Globales Flüchtlingsforum: Zu wenig und vergebens

Die Zahl der Flüchtlinge weltweit hat sich in nur zehn Jahren verdoppelt. Es ist Zeit einzusehen, dass die Mauern und Abwehr der reichen Länder das Problem nur vergrößern. Auch im Norden selbst.

Ein Kommentar von Andrea Dernbach

Die Daten sind niederschmetternd. Vor wenigen Jahren erst überstieg die Zahl der Menschen, die weltweit auf der Flucht sind, erstmals die des Zweiten Weltkriegs. Aber sie kletterte weiter: Auf 114 Millionen Vertriebene schätzt das UN-Flüchtlingshilfswerk ihre Zahl jetzt. Unfassbarerweise eine Verdopplung der Zahl von 2013.

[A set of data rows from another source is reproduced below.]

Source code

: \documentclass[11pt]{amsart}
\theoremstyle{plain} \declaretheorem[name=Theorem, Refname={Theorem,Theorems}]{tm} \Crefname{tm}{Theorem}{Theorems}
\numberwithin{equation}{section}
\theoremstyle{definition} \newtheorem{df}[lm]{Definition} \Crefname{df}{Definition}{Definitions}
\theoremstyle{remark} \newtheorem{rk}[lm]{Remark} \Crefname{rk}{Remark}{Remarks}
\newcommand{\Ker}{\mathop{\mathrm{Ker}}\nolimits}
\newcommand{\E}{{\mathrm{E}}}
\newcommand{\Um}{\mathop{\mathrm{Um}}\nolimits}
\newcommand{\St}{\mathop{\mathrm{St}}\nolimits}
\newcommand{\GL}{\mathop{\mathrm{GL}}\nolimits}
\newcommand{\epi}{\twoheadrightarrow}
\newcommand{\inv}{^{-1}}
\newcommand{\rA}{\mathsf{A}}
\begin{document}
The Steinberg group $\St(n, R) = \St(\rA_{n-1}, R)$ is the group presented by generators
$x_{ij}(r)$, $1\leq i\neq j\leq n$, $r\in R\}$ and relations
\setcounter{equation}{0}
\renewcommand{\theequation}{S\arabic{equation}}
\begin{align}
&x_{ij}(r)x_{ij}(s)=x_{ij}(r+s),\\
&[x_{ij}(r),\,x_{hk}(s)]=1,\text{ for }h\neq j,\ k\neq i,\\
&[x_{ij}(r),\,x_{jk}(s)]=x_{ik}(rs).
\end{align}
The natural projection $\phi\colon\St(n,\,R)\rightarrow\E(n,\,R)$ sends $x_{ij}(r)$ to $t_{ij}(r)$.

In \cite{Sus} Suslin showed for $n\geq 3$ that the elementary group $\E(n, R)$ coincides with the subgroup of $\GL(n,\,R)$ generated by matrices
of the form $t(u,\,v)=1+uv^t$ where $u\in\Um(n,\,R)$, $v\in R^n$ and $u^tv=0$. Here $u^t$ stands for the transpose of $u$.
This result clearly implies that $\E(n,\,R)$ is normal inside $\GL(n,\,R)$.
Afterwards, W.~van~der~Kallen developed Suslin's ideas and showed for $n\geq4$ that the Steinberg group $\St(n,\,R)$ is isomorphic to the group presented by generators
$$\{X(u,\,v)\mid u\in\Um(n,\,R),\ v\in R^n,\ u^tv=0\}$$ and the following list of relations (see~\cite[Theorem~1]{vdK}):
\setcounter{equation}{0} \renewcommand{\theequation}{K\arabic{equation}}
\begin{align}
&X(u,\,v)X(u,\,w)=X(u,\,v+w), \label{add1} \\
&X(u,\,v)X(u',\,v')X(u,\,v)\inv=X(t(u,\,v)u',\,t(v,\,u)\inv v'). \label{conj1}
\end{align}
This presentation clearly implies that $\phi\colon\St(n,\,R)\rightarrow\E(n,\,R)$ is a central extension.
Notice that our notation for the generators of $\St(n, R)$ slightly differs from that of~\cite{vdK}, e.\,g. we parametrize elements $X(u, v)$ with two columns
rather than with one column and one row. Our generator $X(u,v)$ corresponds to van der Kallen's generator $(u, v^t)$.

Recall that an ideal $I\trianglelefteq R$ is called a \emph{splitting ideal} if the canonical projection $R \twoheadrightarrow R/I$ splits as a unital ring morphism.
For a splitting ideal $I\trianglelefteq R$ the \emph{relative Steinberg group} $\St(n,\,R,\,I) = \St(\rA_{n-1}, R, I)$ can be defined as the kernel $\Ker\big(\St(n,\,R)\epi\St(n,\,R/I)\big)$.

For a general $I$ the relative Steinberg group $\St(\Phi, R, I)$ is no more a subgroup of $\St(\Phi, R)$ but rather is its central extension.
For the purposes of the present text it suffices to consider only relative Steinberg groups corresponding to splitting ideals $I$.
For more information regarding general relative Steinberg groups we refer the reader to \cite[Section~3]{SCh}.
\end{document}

Insofern ist es eine gute Nachricht, wenn sich in Genf jetzt zum zweiten Mal das Globale Flüchtlingsforum trifft, um nachhaltige Hilfe für diese ungeheure Zahl entwurzelter, traumatisierter Frauen, Männer und Kinder zu verabreden. Es geht sehr konkret um Unterstützung für die Nachbarländer, in denen das Gros der Vertriebenen landet, auch oft bleiben will, in der Hoffnung, dass sie zu Hause irgendwann wieder leben können.

Die meisten dieser Aufnahmeländer sind selbst arm und brauchen daher Hilfe reichen Länder, um sie zu unterstützen. Es sind, man muss es immer und immer wiederholen, die Armen, die die Hauptlast der Ärmsten tragen – mehr als zwei Drittel der Aufnahmestaaten sind Entwicklungsländer –, nicht der reiche Norden, der laut lamentiert, das eigene Boot sei voll.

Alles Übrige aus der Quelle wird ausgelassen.